◆ **EXTRACTED INFORMATION**:
● ● ●

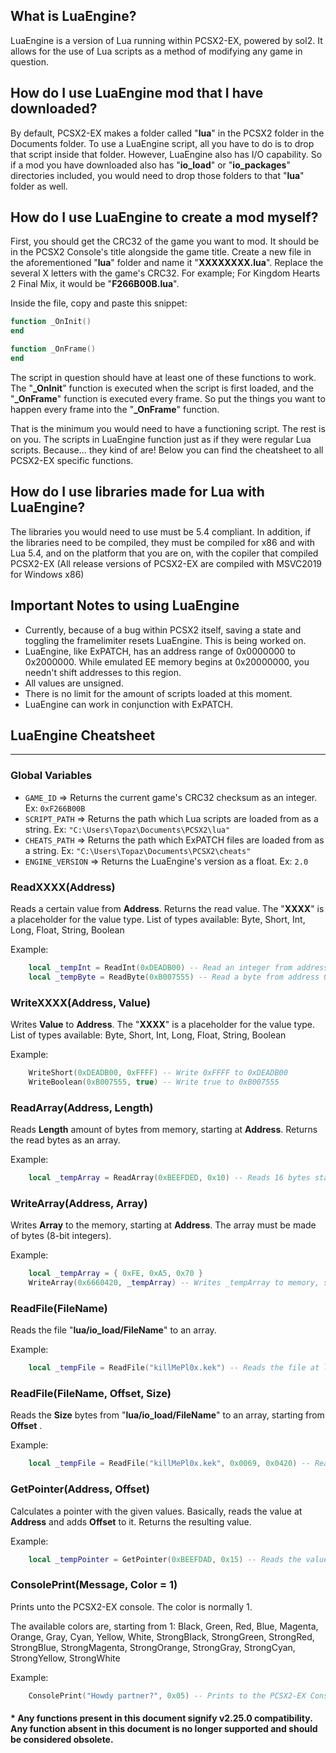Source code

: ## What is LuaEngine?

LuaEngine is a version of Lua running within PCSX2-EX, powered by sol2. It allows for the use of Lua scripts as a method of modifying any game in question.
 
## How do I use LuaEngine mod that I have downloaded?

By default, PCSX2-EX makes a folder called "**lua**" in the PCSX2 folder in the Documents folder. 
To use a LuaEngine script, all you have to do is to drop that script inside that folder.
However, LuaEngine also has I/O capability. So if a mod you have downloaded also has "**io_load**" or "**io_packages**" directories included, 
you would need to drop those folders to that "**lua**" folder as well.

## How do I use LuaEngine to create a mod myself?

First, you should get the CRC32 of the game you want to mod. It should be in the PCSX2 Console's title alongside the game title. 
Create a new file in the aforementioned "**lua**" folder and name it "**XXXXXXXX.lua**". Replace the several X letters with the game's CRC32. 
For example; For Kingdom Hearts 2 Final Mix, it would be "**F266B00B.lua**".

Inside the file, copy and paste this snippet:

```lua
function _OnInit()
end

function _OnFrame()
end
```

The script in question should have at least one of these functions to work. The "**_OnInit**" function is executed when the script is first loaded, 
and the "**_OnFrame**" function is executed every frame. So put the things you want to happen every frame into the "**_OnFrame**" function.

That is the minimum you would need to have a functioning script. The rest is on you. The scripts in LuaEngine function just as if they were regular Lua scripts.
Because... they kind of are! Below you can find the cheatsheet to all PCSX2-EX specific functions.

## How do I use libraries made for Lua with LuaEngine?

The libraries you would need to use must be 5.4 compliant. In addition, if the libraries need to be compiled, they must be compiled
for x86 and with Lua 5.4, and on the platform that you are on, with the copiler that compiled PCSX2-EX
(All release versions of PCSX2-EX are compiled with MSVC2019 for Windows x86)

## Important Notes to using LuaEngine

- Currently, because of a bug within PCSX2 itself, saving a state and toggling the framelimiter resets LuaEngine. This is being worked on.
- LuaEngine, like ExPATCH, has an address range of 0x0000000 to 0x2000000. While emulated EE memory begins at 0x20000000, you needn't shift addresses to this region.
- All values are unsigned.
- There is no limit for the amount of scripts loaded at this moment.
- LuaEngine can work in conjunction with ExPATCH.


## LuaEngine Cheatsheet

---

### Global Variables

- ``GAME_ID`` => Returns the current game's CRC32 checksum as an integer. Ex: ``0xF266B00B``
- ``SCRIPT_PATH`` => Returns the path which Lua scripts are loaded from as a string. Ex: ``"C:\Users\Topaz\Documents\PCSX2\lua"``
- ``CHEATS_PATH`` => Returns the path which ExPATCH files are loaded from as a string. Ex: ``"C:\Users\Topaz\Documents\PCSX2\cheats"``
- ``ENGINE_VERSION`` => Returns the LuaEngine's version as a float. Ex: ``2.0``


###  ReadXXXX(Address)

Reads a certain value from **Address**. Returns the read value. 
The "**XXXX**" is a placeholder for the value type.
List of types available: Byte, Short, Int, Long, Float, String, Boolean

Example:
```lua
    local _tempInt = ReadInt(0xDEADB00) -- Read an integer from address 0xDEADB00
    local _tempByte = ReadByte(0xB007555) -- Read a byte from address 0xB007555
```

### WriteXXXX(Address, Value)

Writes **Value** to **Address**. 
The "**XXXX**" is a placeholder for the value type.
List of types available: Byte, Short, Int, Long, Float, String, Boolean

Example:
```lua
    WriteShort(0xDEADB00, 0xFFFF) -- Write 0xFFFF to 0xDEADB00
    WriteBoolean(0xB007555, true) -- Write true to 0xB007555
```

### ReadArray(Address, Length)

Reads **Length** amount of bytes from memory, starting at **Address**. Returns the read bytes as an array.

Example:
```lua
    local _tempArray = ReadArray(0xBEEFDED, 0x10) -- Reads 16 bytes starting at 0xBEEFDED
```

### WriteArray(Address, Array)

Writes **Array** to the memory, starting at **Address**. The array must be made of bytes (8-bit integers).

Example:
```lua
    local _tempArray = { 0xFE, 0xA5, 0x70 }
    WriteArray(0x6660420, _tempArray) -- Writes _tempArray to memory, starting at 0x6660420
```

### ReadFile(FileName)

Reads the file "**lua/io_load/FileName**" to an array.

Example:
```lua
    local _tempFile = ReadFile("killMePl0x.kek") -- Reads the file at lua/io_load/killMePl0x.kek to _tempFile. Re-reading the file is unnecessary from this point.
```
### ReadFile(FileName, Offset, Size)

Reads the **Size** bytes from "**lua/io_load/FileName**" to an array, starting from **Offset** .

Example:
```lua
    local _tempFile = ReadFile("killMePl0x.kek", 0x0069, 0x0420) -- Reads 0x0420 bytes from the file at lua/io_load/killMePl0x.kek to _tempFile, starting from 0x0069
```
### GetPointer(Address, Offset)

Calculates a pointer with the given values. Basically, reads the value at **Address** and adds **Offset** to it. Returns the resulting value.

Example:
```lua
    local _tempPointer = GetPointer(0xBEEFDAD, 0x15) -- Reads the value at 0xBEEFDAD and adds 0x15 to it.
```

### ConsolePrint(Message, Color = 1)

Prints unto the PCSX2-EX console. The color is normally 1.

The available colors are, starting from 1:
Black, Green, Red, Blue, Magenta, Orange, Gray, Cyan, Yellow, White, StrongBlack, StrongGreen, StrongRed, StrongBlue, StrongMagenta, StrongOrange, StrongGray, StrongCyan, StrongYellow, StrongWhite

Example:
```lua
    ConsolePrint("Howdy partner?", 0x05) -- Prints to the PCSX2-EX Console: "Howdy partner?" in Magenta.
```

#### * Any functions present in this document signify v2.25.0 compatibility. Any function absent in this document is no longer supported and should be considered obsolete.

● ● ●

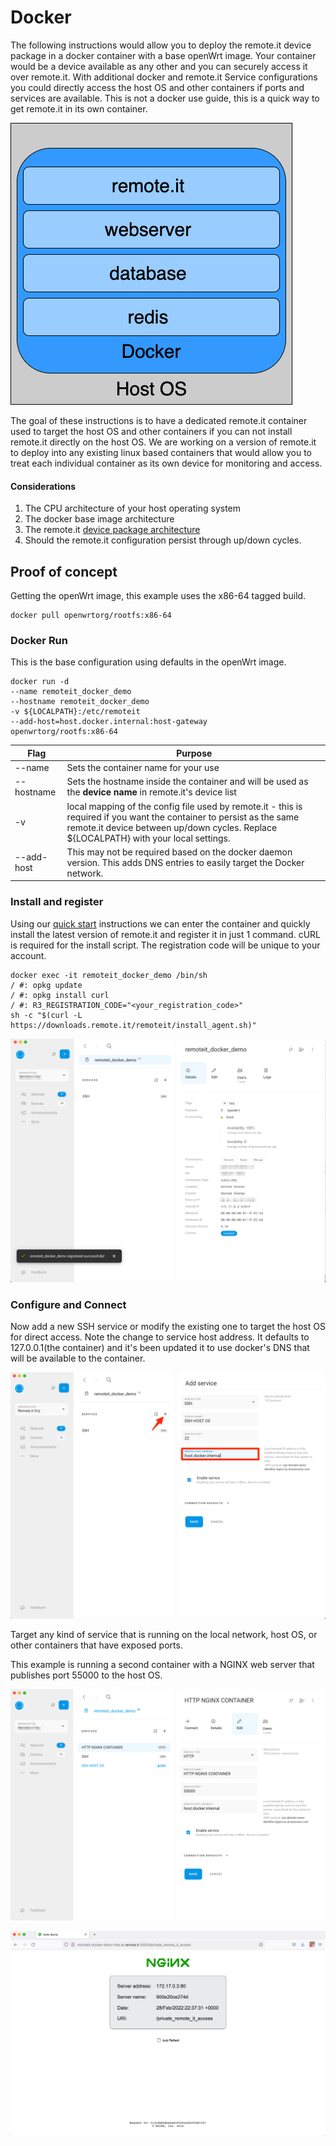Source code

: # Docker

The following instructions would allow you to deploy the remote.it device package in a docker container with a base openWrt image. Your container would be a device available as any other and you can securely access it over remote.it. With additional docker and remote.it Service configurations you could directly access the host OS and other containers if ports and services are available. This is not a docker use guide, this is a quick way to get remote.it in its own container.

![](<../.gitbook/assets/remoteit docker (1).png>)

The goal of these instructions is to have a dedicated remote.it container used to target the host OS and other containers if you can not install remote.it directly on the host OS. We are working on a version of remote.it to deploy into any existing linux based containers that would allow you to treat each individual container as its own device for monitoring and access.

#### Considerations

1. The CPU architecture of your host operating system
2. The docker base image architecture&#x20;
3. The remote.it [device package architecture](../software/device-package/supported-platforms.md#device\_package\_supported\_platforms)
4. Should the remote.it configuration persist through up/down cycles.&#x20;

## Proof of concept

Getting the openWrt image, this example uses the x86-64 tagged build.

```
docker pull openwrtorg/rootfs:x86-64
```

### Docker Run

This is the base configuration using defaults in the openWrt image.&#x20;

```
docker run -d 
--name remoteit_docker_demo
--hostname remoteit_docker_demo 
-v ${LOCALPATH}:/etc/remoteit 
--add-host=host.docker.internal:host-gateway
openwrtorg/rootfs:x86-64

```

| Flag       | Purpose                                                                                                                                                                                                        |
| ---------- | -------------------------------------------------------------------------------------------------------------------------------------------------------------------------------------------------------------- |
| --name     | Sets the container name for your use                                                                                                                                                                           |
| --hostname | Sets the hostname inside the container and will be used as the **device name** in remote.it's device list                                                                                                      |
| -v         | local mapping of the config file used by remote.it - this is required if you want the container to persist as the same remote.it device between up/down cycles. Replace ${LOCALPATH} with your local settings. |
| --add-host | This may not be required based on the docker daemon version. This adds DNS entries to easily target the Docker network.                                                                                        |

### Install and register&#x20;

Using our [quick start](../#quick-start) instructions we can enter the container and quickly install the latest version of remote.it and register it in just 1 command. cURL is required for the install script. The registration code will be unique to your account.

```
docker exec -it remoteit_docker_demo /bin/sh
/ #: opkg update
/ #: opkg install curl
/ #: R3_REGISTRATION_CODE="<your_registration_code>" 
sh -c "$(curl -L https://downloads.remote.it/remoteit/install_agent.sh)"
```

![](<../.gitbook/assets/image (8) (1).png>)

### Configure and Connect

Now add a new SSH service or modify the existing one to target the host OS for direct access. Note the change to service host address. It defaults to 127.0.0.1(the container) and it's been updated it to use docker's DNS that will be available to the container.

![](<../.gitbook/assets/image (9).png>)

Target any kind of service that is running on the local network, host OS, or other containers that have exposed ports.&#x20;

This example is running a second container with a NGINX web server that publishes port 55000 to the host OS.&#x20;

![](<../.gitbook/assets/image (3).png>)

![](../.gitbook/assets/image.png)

● ● ●

◆ **AIM OF THE EXERCISE**: Look through the material above and print exactly the lines from the one containing "you would need to drop" to the one containing "Create a new", both included, and nothing more.

◆ **SOLUTION FOR THIS TASK**:
you would need to drop those folders to that "**lua**" folder as well.

## How do I use LuaEngine to create a mod myself?

First, you should get the CRC32 of the game you want to mod. It should be in the PCSX2 Console's title alongside the game title. 
Create a new file in the aforementioned "**lua**" folder and name it "**XXXXXXXX.lua**". Replace the several X letters with the game's CRC32. 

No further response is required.